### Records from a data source
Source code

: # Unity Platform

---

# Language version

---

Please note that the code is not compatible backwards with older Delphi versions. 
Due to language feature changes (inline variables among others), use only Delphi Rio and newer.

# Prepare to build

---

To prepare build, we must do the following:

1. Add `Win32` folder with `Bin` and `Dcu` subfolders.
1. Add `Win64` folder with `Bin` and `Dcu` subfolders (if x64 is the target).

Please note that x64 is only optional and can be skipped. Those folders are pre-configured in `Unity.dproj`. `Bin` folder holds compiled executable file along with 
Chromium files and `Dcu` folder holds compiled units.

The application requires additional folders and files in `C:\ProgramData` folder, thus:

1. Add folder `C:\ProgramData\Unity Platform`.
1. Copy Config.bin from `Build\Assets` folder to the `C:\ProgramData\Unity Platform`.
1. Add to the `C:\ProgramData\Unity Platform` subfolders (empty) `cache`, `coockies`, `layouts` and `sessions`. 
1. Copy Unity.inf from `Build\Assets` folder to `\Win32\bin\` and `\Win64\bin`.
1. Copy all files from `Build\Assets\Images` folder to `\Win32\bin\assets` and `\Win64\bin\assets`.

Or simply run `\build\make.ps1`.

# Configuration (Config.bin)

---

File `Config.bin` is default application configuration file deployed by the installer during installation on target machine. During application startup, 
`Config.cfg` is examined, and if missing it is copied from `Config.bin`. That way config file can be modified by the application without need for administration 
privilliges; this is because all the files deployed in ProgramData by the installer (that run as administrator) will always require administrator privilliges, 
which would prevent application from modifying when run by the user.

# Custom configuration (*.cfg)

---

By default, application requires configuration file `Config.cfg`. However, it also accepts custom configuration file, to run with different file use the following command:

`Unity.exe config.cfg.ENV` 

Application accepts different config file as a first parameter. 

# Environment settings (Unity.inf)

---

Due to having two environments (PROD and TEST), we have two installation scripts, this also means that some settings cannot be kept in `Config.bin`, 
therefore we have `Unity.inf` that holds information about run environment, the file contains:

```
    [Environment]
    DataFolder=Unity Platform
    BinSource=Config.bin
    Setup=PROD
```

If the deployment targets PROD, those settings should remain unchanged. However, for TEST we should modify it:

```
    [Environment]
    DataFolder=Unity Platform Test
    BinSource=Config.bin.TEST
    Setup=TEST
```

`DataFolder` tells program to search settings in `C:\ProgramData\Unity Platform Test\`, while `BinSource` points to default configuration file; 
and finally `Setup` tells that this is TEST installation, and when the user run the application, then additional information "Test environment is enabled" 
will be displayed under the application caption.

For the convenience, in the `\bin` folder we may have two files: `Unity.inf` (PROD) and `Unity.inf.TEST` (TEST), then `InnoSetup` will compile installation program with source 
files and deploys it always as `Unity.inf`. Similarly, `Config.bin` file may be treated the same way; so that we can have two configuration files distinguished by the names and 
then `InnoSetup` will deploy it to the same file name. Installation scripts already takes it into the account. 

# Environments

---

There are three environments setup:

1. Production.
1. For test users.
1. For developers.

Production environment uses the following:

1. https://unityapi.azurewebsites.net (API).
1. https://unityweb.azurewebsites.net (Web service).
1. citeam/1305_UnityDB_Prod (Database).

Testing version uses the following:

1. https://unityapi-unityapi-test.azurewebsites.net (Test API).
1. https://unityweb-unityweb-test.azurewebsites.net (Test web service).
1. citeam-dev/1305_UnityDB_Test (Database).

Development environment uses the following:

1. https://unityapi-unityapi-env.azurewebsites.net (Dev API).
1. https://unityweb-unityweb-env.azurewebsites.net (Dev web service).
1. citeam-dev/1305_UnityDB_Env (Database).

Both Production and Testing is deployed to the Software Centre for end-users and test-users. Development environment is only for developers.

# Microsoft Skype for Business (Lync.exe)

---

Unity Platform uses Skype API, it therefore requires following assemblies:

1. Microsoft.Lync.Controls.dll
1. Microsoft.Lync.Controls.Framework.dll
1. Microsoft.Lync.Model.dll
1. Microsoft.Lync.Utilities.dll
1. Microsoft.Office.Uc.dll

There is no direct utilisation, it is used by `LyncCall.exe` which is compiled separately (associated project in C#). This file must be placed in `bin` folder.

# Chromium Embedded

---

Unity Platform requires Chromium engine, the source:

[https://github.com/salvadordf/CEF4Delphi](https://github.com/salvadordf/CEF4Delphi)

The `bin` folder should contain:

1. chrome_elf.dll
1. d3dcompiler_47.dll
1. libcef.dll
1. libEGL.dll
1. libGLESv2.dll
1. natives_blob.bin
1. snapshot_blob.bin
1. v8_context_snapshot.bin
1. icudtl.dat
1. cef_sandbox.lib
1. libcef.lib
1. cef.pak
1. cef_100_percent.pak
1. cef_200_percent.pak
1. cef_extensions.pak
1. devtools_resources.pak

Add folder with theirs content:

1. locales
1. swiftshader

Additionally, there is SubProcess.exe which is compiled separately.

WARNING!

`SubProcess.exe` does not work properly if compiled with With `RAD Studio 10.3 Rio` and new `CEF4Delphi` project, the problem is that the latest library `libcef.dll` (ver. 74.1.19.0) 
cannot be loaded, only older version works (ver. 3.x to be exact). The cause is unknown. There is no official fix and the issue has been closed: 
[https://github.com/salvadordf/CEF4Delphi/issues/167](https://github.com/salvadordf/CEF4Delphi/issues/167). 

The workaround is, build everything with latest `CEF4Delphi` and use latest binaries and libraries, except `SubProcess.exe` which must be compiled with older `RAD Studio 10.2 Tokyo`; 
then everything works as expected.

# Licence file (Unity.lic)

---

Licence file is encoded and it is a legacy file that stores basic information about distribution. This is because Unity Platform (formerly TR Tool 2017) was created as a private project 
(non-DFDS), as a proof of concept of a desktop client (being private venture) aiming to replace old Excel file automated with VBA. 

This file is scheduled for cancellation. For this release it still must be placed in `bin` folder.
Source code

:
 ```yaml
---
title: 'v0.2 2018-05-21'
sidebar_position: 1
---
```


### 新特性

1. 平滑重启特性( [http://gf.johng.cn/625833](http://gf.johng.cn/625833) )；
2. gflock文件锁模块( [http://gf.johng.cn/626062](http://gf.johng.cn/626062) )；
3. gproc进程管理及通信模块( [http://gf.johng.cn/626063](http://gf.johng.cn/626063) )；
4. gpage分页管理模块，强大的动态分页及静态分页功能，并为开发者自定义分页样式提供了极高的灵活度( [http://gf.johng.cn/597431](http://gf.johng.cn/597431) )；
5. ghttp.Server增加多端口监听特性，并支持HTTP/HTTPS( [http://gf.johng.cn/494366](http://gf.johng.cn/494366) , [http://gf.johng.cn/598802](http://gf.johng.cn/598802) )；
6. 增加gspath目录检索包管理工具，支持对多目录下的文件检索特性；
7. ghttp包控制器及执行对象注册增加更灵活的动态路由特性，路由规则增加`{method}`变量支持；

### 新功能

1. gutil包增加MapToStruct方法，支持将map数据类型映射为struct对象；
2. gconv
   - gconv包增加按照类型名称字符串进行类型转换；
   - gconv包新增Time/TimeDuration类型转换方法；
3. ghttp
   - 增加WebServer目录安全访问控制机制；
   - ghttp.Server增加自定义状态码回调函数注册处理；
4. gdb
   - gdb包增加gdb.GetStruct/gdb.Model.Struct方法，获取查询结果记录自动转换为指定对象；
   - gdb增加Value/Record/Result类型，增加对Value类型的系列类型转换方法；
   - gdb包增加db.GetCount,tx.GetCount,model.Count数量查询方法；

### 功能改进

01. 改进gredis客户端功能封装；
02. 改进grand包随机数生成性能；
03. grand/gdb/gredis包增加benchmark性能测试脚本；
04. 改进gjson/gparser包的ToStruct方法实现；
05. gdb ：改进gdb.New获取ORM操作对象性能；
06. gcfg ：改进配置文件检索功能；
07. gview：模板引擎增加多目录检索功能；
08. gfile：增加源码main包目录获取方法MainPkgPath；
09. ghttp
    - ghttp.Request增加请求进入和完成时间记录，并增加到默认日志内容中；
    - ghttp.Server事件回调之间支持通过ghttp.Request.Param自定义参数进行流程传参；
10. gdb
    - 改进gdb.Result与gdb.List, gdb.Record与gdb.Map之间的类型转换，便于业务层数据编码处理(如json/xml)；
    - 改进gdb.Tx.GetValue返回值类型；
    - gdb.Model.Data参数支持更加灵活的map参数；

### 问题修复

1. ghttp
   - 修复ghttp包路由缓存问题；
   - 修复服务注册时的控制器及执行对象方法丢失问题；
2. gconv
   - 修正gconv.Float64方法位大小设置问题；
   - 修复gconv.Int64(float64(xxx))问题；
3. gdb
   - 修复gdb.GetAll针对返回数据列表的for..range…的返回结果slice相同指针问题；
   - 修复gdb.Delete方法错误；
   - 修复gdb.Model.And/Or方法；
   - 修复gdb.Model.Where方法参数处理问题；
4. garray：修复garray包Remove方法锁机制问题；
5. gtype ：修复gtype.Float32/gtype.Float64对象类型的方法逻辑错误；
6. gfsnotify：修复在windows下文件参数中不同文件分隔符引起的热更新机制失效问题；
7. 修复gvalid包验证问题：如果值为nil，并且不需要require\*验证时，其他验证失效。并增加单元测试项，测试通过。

### WORK TO COMPLETE
The answer must be every line from the records above that contains the word "holds", copied out.

### EXERCISE RESULT
Please note that x64 is only optional and can be skipped. Those folders are pre-configured in `Unity.dproj`. `Bin` folder holds compiled executable file along with 
Chromium files and `Dcu` folder holds compiled units.
therefore we have `Unity.inf` that holds information about run environment, the file contains:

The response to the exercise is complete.